Records to use START
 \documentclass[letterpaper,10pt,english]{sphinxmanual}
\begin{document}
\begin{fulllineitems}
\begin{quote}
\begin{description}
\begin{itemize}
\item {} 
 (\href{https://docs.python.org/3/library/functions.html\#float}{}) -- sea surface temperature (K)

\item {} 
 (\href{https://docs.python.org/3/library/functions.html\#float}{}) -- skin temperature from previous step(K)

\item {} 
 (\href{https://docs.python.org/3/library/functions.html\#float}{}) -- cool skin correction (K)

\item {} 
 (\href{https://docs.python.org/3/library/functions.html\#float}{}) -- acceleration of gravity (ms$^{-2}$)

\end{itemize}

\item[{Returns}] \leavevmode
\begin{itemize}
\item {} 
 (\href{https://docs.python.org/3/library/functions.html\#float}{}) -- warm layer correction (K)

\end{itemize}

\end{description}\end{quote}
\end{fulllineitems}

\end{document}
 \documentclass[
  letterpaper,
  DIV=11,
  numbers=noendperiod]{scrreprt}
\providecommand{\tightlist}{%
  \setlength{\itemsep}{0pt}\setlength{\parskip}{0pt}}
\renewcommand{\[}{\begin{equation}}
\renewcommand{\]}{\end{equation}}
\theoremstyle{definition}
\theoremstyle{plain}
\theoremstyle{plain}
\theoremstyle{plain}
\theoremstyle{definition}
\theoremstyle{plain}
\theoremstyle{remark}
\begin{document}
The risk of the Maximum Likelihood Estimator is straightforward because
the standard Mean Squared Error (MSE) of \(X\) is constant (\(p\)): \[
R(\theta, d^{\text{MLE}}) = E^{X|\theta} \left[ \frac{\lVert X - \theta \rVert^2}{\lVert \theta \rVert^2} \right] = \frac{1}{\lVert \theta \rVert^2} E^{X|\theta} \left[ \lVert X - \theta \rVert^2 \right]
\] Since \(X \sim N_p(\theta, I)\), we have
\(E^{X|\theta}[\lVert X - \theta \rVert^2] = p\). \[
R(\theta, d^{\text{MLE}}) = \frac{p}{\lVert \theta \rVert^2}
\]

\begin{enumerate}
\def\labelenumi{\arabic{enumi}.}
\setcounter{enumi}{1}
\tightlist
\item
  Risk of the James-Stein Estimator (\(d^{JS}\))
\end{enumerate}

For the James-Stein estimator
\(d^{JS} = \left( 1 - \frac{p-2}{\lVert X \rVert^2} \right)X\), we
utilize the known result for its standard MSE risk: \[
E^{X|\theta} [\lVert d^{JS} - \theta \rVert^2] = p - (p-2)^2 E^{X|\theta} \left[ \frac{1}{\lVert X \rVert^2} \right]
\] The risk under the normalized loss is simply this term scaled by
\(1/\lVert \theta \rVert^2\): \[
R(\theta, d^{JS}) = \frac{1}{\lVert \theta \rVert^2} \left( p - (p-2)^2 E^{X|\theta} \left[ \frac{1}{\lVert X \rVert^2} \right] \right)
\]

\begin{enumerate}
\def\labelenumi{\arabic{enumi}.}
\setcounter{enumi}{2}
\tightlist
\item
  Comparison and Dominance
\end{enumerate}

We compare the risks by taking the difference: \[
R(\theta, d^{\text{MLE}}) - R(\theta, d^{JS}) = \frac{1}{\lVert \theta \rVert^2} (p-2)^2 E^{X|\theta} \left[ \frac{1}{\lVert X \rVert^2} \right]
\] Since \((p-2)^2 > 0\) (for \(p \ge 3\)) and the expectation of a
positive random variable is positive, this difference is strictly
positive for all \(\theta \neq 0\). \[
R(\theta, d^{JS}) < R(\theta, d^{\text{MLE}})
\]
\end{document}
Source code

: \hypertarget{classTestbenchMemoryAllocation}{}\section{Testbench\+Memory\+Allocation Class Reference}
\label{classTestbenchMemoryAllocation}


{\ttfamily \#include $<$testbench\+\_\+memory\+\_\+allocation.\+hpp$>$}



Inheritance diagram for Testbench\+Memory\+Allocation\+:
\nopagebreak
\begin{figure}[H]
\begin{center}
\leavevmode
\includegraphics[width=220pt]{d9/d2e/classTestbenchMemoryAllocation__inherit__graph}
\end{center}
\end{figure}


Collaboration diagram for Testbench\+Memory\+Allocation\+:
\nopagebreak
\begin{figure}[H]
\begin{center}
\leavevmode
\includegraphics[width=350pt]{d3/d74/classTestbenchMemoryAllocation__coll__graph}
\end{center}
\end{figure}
Records to use END
• [What needs to be done]: Your response should consist of the full listing, repeated exactly.

• [Completed task]:
 \documentclass[letterpaper,10pt,english]{sphinxmanual}
\begin{document}
\begin{fulllineitems}
\begin{quote}
\begin{description}
\begin{itemize}
\item {} 
 (\href{https://docs.python.org/3/library/functions.html\#float}{}) -- sea surface temperature (K)

\item {} 
 (\href{https://docs.python.org/3/library/functions.html\#float}{}) -- skin temperature from previous step(K)

\item {} 
 (\href{https://docs.python.org/3/library/functions.html\#float}{}) -- cool skin correction (K)

\item {} 
 (\href{https://docs.python.org/3/library/functions.html\#float}{}) -- acceleration of gravity (ms$^{-2}$)

\end{itemize}

\item[{Returns}] \leavevmode
\begin{itemize}
\item {} 
 (\href{https://docs.python.org/3/library/functions.html\#float}{}) -- warm layer correction (K)

\end{itemize}

\end{description}\end{quote}
\end{fulllineitems}

\end{document}
 \documentclass[
  letterpaper,
  DIV=11,
  numbers=noendperiod]{scrreprt}
\providecommand{\tightlist}{%
  \setlength{\itemsep}{0pt}\setlength{\parskip}{0pt}}
\renewcommand{\[}{\begin{equation}}
\renewcommand{\]}{\end{equation}}
\theoremstyle{definition}
\theoremstyle{plain}
\theoremstyle{plain}
\theoremstyle{plain}
\theoremstyle{definition}
\theoremstyle{plain}
\theoremstyle{remark}
\begin{document}
The risk of the Maximum Likelihood Estimator is straightforward because
the standard Mean Squared Error (MSE) of \(X\) is constant (\(p\)): \[
R(\theta, d^{\text{MLE}}) = E^{X|\theta} \left[ \frac{\lVert X - \theta \rVert^2}{\lVert \theta \rVert^2} \right] = \frac{1}{\lVert \theta \rVert^2} E^{X|\theta} \left[ \lVert X - \theta \rVert^2 \right]
\] Since \(X \sim N_p(\theta, I)\), we have
\(E^{X|\theta}[\lVert X - \theta \rVert^2] = p\). \[
R(\theta, d^{\text{MLE}}) = \frac{p}{\lVert \theta \rVert^2}
\]

\begin{enumerate}
\def\labelenumi{\arabic{enumi}.}
\setcounter{enumi}{1}
\tightlist
\item
  Risk of the James-Stein Estimator (\(d^{JS}\))
\end{enumerate}

For the James-Stein estimator
\(d^{JS} = \left( 1 - \frac{p-2}{\lVert X \rVert^2} \right)X\), we
utilize the known result for its standard MSE risk: \[
E^{X|\theta} [\lVert d^{JS} - \theta \rVert^2] = p - (p-2)^2 E^{X|\theta} \left[ \frac{1}{\lVert X \rVert^2} \right]
\] The risk under the normalized loss is simply this term scaled by
\(1/\lVert \theta \rVert^2\): \[
R(\theta, d^{JS}) = \frac{1}{\lVert \theta \rVert^2} \left( p - (p-2)^2 E^{X|\theta} \left[ \frac{1}{\lVert X \rVert^2} \right] \right)
\]

\begin{enumerate}
\def\labelenumi{\arabic{enumi}.}
\setcounter{enumi}{2}
\tightlist
\item
  Comparison and Dominance
\end{enumerate}

We compare the risks by taking the difference: \[
R(\theta, d^{\text{MLE}}) - R(\theta, d^{JS}) = \frac{1}{\lVert \theta \rVert^2} (p-2)^2 E^{X|\theta} \left[ \frac{1}{\lVert X \rVert^2} \right]
\] Since \((p-2)^2 > 0\) (for \(p \ge 3\)) and the expectation of a
positive random variable is positive, this difference is strictly
positive for all \(\theta \neq 0\). \[
R(\theta, d^{JS}) < R(\theta, d^{\text{MLE}})
\]
\end{document}
Source code

: \hypertarget{classTestbenchMemoryAllocation}{}\section{Testbench\+Memory\+Allocation Class Reference}
\label{classTestbenchMemoryAllocation}


{\ttfamily \#include $<$testbench\+\_\+memory\+\_\+allocation.\+hpp$>$}



Inheritance diagram for Testbench\+Memory\+Allocation\+:
\nopagebreak
\begin{figure}[H]
\begin{center}
\leavevmode
\includegraphics[width=220pt]{d9/d2e/classTestbenchMemoryAllocation__inherit__graph}
\end{center}
\end{figure}


Collaboration diagram for Testbench\+Memory\+Allocation\+:
\nopagebreak
\begin{figure}[H]
\begin{center}
\leavevmode
\includegraphics[width=350pt]{d3/d74/classTestbenchMemoryAllocation__coll__graph}
\end{center}
\end{figure}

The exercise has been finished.